─── MATERIAL FOR THIS EXERCISE

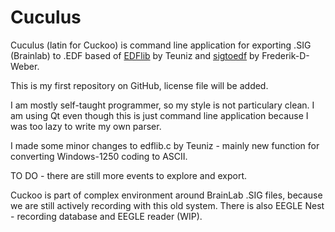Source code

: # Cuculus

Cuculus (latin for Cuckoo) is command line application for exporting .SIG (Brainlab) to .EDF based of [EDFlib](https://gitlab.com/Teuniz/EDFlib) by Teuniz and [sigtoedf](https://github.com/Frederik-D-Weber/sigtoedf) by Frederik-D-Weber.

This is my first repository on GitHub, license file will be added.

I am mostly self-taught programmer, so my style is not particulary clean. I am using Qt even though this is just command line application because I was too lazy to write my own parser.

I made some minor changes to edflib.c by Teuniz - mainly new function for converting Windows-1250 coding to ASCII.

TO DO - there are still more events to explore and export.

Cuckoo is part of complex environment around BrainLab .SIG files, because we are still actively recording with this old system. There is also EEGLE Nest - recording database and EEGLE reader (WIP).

──────
─── MATERIAL FOR THIS EXERCISE

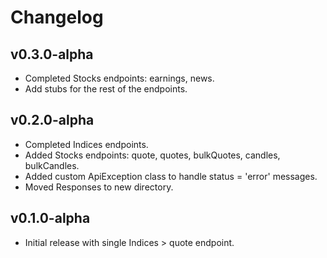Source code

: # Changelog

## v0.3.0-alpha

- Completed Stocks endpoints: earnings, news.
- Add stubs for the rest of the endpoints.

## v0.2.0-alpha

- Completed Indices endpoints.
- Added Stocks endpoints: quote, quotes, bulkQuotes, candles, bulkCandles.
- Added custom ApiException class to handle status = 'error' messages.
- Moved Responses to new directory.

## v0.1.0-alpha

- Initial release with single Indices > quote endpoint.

──────
─── MATERIAL FOR THIS EXERCISE

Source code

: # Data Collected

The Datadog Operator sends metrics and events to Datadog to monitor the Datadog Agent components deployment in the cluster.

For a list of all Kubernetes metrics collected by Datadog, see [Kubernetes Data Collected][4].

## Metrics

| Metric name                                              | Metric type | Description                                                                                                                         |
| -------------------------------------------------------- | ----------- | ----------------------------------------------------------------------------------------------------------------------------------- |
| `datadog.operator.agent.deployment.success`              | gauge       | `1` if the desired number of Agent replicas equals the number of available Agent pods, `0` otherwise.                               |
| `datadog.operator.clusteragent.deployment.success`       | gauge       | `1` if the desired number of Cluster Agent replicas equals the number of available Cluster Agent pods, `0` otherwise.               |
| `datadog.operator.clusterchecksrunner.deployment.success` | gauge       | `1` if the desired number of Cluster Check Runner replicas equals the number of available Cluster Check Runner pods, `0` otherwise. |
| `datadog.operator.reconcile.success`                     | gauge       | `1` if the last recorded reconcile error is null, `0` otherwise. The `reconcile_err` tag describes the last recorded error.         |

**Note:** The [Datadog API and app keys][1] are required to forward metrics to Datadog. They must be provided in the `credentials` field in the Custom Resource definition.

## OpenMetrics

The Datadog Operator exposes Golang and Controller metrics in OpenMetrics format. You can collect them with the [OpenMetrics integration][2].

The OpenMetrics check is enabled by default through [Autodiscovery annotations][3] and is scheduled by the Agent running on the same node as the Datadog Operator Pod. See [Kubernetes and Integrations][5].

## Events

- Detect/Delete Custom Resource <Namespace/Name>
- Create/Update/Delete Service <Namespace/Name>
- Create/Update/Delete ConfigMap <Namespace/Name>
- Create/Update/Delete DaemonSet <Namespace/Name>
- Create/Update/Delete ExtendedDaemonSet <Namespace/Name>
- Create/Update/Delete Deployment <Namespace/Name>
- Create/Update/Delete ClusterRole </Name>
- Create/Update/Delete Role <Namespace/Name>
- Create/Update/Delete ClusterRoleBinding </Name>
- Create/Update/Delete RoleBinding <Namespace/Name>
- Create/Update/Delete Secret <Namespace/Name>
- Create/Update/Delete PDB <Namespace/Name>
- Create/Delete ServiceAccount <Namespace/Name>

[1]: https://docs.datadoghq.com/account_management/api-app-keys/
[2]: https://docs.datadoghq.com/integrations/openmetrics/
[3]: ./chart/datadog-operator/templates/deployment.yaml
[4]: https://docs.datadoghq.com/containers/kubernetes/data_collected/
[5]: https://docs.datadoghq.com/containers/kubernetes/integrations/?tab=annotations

──────

*TASK PROMPT*. Among the records above, extract exactly the lines from the line with "## v0.1.0-alpha" to the line with "- Initial release", both lines included, and leave out the rest.

*RESULT OF THE TASK*.
## v0.1.0-alpha

- Initial release with single Indices > quote endpoint.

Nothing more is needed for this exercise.